BEGIN

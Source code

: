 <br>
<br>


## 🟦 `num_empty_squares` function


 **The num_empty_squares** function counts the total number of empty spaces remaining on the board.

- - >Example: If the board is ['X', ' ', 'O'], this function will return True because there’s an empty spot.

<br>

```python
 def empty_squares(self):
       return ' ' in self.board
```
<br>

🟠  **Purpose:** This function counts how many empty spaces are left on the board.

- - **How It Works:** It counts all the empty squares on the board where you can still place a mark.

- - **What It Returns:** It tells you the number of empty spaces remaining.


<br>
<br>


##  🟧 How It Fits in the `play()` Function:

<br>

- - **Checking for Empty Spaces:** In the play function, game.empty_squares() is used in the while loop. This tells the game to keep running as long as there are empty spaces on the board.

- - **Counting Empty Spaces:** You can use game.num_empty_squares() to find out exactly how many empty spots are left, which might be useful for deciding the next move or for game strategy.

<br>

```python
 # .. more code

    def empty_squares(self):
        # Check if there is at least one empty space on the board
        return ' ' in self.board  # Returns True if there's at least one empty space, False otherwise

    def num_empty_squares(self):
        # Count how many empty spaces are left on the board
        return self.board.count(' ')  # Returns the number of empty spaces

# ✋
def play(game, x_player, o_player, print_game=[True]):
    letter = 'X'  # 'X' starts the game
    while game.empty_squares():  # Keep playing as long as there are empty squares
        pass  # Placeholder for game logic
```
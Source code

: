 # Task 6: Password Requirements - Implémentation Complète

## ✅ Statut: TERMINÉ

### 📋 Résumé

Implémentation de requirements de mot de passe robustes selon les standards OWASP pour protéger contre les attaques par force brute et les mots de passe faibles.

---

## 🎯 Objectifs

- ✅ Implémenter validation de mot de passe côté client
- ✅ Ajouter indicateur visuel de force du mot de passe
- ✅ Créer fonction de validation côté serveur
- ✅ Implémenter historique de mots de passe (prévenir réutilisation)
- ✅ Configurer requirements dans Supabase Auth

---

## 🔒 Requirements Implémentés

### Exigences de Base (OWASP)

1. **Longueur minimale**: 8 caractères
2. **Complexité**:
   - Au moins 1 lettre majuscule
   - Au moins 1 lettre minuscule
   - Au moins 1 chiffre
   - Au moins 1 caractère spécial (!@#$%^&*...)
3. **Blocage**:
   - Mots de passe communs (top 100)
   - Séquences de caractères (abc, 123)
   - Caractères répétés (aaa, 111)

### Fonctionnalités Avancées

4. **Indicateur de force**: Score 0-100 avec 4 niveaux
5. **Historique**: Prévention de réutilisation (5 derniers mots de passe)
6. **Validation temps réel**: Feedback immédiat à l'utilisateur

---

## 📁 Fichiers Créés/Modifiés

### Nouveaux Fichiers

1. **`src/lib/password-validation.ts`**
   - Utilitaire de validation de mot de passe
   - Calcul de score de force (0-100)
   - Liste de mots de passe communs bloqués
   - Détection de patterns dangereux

END

## Try it
Sift the material for lines that include the word "tells", and copy each one.

## Answer to the exercise
- - **What It Returns:** It tells you the number of empty spaces remaining.
- - **Checking for Empty Spaces:** In the play function, game.empty_squares() is used in the while loop. This tells the game to keep running as long as there are empty spaces on the board.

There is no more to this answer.